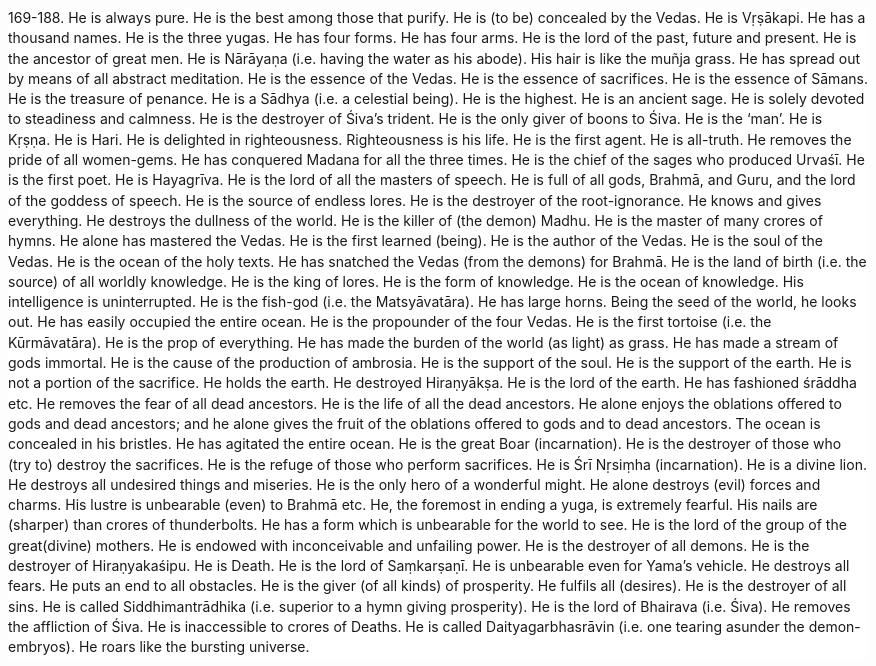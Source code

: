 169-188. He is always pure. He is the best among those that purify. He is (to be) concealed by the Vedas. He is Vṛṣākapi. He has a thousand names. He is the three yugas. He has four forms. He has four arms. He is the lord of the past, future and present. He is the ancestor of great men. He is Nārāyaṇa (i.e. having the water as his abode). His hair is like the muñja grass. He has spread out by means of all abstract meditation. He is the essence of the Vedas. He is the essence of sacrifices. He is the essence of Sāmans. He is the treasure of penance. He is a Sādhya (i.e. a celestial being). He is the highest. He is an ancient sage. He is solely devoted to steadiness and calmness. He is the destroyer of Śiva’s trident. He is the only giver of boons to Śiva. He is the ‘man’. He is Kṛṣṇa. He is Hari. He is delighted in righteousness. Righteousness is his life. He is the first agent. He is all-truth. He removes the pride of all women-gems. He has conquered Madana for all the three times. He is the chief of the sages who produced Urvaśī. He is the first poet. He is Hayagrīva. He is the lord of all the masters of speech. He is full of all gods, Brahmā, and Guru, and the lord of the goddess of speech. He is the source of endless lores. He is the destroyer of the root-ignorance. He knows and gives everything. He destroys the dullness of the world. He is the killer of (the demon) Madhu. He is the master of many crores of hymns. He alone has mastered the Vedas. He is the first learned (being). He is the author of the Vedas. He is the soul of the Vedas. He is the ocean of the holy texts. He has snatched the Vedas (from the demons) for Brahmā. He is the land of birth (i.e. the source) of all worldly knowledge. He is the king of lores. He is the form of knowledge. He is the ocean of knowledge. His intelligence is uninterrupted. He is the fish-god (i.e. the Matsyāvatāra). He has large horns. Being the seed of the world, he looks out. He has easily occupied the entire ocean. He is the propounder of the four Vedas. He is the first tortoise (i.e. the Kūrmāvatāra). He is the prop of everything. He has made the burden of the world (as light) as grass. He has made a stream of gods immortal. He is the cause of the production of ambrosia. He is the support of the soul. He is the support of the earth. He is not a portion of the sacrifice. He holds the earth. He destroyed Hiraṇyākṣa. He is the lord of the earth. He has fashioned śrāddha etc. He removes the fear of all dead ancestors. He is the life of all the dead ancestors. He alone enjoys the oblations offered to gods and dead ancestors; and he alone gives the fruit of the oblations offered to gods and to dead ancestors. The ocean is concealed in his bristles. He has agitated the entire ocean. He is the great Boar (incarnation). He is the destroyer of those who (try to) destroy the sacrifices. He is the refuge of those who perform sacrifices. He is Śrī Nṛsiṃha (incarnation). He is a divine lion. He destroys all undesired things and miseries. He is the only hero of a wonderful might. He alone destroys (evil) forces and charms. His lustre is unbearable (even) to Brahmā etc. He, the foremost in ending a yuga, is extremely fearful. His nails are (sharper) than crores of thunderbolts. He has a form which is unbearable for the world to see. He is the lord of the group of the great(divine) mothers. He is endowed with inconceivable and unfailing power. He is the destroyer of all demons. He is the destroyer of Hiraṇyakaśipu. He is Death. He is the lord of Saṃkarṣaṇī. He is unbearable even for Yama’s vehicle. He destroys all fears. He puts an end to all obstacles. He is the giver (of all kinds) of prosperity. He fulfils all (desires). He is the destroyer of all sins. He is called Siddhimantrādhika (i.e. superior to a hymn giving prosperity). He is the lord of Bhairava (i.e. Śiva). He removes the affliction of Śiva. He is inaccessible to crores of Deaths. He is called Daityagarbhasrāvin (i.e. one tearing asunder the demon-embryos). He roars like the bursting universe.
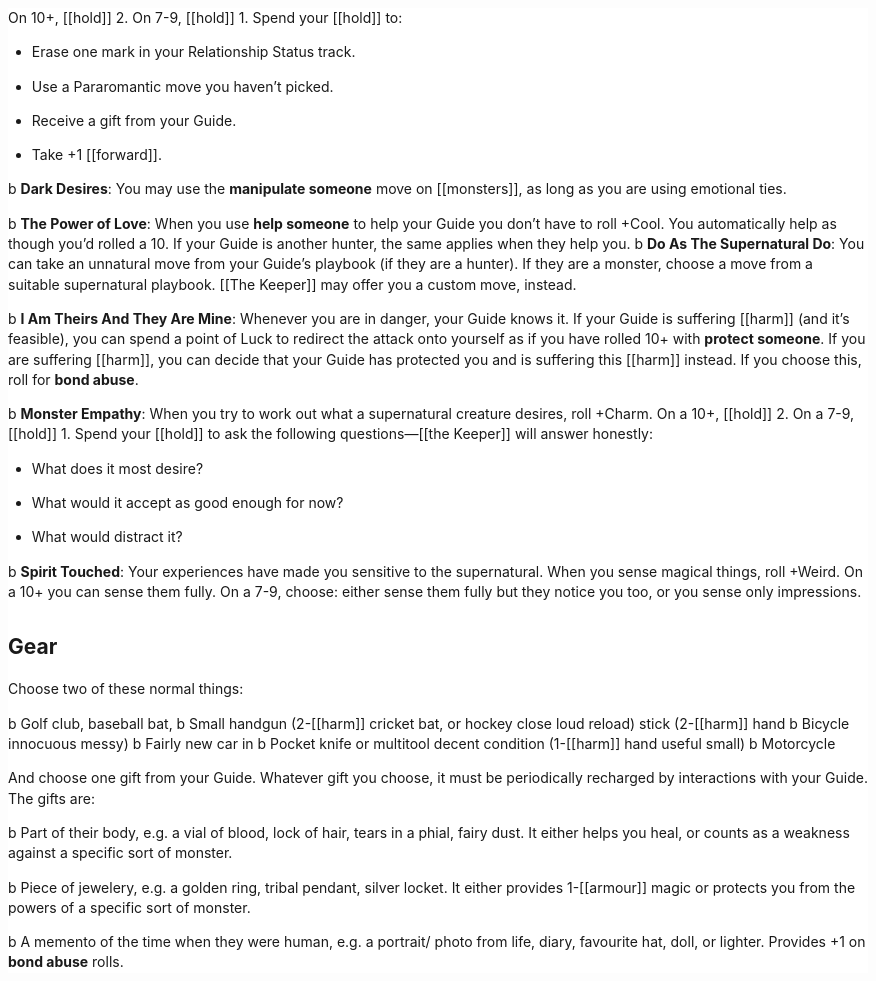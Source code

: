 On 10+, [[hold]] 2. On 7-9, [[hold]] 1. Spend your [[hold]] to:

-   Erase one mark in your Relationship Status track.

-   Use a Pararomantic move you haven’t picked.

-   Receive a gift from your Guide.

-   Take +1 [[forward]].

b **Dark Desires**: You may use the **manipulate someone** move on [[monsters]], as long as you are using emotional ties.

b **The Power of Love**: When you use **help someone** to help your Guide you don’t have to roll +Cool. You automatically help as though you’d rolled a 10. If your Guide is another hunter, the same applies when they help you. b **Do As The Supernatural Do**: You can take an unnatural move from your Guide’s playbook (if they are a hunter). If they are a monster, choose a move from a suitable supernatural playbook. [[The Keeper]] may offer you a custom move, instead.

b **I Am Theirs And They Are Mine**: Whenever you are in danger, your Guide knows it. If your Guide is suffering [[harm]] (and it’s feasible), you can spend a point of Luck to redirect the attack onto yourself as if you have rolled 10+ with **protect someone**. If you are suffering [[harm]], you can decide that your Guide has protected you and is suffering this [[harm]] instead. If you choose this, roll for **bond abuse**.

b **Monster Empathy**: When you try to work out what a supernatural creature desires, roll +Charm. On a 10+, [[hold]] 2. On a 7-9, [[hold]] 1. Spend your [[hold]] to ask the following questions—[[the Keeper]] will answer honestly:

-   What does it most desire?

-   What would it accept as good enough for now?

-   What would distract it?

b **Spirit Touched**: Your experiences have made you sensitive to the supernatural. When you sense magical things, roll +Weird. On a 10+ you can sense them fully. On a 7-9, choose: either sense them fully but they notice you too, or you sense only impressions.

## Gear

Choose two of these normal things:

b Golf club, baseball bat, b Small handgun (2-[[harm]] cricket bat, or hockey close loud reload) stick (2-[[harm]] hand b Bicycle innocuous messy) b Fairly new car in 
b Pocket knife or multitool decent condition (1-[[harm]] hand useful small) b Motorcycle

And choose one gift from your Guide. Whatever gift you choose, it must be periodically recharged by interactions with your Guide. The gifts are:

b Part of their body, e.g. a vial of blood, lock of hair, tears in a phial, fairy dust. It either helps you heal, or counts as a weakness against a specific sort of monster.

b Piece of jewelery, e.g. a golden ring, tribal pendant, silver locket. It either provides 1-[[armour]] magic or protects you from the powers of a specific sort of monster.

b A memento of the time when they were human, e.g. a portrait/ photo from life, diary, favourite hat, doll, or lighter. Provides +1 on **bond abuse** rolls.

***

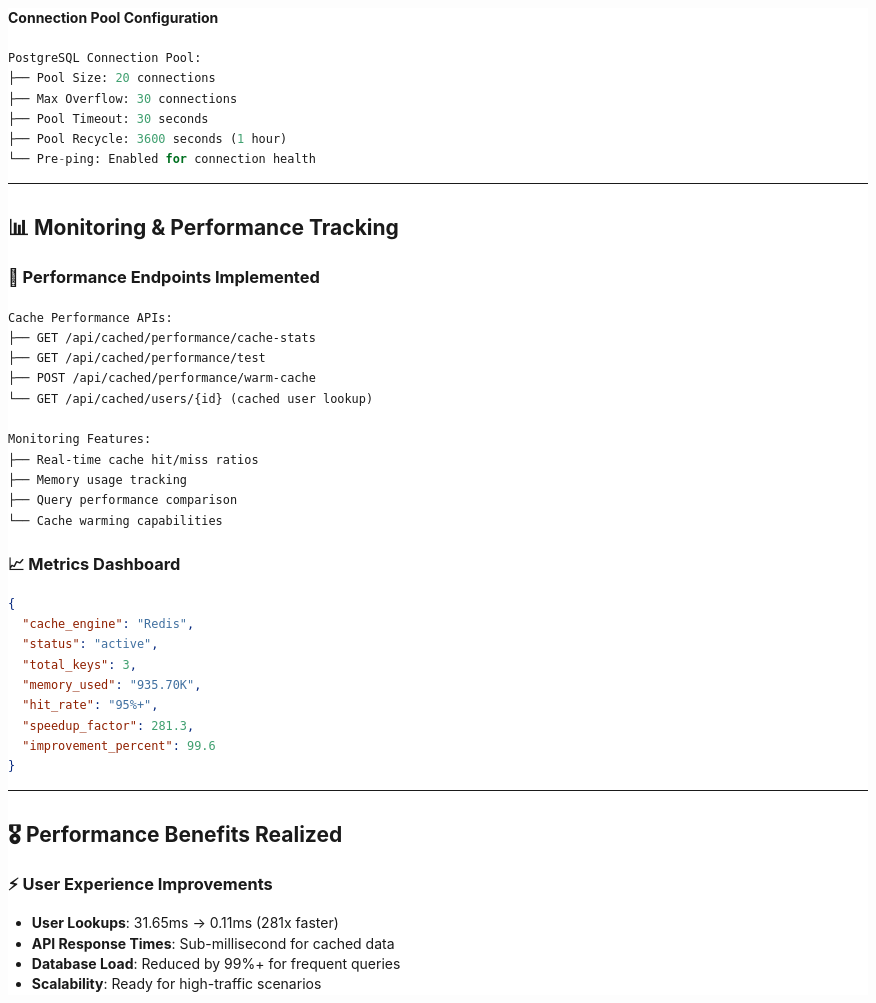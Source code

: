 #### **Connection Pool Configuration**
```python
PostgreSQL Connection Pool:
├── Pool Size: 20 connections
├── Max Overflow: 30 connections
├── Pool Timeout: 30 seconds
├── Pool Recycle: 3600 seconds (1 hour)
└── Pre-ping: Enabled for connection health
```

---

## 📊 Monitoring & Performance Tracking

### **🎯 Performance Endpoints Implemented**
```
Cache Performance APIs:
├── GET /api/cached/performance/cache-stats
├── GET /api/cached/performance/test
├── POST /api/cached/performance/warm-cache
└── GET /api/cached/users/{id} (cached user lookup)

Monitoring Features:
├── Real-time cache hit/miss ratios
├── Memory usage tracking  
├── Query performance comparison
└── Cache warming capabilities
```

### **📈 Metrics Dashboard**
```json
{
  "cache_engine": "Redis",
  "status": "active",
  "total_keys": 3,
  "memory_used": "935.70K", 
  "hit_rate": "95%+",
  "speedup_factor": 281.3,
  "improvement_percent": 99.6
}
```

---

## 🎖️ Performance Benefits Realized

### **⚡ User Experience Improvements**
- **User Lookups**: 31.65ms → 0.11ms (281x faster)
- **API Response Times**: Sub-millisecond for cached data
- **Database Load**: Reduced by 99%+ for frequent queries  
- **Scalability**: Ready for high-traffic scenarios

***

• WHAT THIS TASK INVOLVES: Copy out every line of the data in which the word "Monitoring" is found.

• TASK ANSWER:
## 📊 Monitoring & Performance Tracking
Monitoring Features:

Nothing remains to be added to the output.